Cuma belajar sama berdoa. Opie bisa kan?”. Dan kutahu, saat itu hanya tangis
yang mengalir dari kedua mataku yang bisa menjawab pertanyaan Papa.
Setahun berlalu, tak kusangka semuanya terlewati secara luar
biasa. Bisa meraih rangking satu peraih nilai UAN tertinggi di SD Islam Sultan
Agung 01-03 menjadi sebuah kebanggan tersendiri. Kebanggaan di tengah kondisi
yang menekan dan mengharuskan untuk menghadapi kenyataan pahit. Menyadari bahwa
rencana Allah untuk seorang ibu yang melahirkan anak pertama bernama Sofy Nito
Amalia. Ya, kusadari bahwa pilihan bahwa aku dilahirkan sebagai anak nomor satu
adalah sebuah tanggung jawab tersendiri untukku. Sampai sebesar ini, setelah melalui
proses menuju kedewasaan dengan “rekoso”, kali ini aku merasakan sebuah
kegagalan besar. Setelah lulus dari STM yang hampir setiap harinya praktek,
sekarang aku hanya berkutat dengan teori dan teori. Menjadikanku sebagai seorang
manusia, yang menurutku menjadi terlalu pemikir. Aku merindukan diriku yang
dulu jadi anak, mungkin, yah bisa dibilang sembrono. Tidak pernah membaca
perintah dulu baru melakukan kegiatan. Yang mungkin kemana-mana nekat dan
kadang tidak berpikir dua kali untuk melakukan suatu hal. Ditambah proses
didikan kedua orangtuaku yang sebenarnya sangat mendukung kondisi yang aku
hadapi sekarang. Aku sudah terbiasa dengan keterbatasan. Masa kecil hingga
sekarang dihadapkan dengan kondisi yang mau tidak mau harus memahami keadaan. Semuanya
ini skenario. Masterplan Tuhan untukku. Segalanya sudah dirancang secara
cermat, untuk dapat dibuktikan oleh seorang Sofy Nito Amalia. Dan aku sadar aku
kali ini gagal. Gagal memanfaatkan kondisi yang Tuhan sudah berikan sebelumnya.
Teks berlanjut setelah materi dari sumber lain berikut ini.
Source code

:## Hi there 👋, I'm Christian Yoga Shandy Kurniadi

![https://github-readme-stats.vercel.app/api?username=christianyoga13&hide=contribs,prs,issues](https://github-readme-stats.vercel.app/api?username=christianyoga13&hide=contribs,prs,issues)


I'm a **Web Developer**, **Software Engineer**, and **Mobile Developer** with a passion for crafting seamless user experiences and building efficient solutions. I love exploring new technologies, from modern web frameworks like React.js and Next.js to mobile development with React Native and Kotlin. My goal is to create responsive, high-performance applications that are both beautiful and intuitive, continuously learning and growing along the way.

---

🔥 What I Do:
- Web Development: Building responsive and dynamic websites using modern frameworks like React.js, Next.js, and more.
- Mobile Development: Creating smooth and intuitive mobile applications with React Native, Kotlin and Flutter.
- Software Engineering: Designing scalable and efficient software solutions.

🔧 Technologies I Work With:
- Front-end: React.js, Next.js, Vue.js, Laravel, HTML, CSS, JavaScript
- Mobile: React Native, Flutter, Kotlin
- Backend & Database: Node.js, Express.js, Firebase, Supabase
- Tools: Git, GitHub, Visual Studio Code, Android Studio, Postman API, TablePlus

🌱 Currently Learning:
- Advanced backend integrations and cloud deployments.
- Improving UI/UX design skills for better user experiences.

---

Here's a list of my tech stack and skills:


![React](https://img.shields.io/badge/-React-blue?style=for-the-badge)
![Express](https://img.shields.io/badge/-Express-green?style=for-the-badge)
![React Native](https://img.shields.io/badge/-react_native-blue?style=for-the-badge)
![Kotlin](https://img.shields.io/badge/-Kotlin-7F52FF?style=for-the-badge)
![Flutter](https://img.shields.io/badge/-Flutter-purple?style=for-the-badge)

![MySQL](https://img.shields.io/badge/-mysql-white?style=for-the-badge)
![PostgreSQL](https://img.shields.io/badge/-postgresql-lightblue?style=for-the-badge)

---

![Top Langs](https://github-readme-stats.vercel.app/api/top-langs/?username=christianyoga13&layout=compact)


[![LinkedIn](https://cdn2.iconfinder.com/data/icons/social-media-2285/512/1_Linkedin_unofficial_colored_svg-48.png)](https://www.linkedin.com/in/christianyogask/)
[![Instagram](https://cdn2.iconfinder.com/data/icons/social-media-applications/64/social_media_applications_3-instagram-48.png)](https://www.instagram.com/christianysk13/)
Tapi yang penting aku harus bangkit dari kegagalan ini. Aku tahu ini kondisi
real yang “ada di lapangan”. Dan mungkin, waktu ini yang paling tepat untuk
memulai. Di saat hampir melangkah ke “kepala dua”. Proses dari bocah menuju
pencarian jati diri dan kedewasaan. Ini memang waktunya. Sekarang.
Semarang, Mulawarman, Minggu 23 Juni 2013. 21:29 PM.
Sofy Nito Amalia. Bismillahirrahmanirahiim.